Là, Napo, le patron de la paillote, le visage enluminé, trouva opportun d’intervenir:

«À l’aube des temps, expliqua-t-il, comme la Sardaigne, notre île était soudée à la Provence française. Depuis, nous nous éloignons peu à peu. Nous voilà à deux cents kilomètres de Nice. Si vous continuez à nous emmerder et si, de surcroît, l’un de vos préfets importe chez nous une maladie hexagonale, vous risquez fort de nous voir lever l’ancre avec nos cliques et nos claques.»

Le Capitaine Carcasse s’empressa d’interrompre le silence désagréable qui s’était installé.

«Est-il exact, demanda-t-il dans un sourire malicieux, que le sida ne se transmet pas uniquement par voie sexuelle, mais aussi par les larmes. Si c’est vrai, dans beaucoup de pays il risque de se transformer en pandémie.»

J’échangeai un regard avec ce vieux Don Juan, écumeur des mers, à côté de qui Petit Loup avait l’air d’un collégien, et je compris aussitôt pourquoi mon ex-amant m’avait fait toute cette scène au sujet de mon attitude indécente dans son rêve.
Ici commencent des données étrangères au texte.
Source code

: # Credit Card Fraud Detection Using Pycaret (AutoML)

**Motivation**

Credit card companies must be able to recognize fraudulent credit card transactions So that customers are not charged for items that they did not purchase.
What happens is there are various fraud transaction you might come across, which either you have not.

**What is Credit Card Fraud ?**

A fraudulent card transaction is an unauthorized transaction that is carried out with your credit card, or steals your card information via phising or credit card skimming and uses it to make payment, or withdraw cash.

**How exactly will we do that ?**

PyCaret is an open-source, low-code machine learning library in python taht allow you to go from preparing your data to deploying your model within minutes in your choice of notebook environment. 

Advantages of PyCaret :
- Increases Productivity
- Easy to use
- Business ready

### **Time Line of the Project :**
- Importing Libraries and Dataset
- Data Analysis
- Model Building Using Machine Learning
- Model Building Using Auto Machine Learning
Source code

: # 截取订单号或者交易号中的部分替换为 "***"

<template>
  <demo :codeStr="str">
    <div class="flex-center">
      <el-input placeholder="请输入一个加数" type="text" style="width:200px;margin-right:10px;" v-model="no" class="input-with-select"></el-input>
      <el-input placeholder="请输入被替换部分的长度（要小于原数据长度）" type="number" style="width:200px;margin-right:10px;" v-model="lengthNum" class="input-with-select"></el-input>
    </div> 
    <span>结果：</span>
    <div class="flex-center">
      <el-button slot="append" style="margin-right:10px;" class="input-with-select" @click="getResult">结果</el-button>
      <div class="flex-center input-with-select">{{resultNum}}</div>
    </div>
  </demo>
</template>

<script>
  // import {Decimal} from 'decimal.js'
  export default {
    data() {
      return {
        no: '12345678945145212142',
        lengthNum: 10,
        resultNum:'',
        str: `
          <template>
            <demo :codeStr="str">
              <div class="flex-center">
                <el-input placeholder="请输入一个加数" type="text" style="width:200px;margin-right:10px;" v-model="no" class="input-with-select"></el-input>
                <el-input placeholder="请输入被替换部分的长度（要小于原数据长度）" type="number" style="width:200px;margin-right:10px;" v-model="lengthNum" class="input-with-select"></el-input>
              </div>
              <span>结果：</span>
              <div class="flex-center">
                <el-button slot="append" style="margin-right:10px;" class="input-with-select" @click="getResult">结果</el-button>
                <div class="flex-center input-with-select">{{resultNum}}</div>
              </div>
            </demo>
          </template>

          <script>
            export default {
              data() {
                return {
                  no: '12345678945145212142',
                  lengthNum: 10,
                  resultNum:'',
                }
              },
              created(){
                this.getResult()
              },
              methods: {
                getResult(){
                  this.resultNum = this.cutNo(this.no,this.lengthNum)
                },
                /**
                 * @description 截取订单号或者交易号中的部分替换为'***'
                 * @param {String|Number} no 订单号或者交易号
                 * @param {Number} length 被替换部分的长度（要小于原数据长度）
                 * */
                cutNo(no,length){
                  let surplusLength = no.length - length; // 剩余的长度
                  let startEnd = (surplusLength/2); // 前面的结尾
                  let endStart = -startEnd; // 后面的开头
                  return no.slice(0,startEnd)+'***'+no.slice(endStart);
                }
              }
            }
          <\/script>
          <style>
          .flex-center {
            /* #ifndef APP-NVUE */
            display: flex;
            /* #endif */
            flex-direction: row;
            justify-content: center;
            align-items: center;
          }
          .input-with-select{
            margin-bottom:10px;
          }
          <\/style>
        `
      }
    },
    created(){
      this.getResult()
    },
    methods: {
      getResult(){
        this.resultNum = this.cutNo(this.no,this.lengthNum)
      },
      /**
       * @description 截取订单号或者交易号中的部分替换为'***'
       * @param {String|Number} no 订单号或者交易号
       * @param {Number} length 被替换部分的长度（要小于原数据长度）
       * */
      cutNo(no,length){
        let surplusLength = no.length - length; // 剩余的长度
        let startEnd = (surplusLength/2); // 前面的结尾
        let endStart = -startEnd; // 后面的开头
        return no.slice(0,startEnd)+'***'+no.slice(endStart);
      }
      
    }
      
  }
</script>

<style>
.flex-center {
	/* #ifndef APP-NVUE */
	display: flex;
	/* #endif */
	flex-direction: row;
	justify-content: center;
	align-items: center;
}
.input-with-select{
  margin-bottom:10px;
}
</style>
Bien qu’ayant déjà dépassé la soixantaine, le Capitaine savait encore se servir habilement de l’étincelle joyeuse et plutôt dangereuse nichée au fond de ses yeux bleu argent, qui me donnait de délicieux frissons dans le dos, comme à une midinette. Après m’avoir caressé d’un regard qui promettait beaucoup et n’engageait à rien, il baissa les paupières, comme il convenait à une putain mâle expérimentée, connaissant le prix que les femmes accordaient à la timidité des hommes. Je songeai que j’avais eu de la chance de ne pas l’avoir rencontré vingt ans plus tôt.

Autour de notre table, comme dans une ruche, grouillait une société bigarrée que Marie-Loup appelait «la confrérie des têtes fêlées»; on parlait avec excitation de la croisière du lendemain sur le bateau du Capitaine Carcasse.

Au point du jour, mise en route du moteur, s’il n'avait pas déjà éteint son gaz après avoir moisi durant une décennie au fond du port d’Ouf. Direction: une ferme d’oursins située dans une anse féerique près de la baie de Figari. Une journée entière de navigation, grande bouffe – fin de l’interdiction de la pêche aux oursins -, une nuit chez un certain Marco et retour des survivants sur cette même Arche de Noé, si tant est que cette dernière n’ait pas sombré sous le poids de ses marins pécheurs.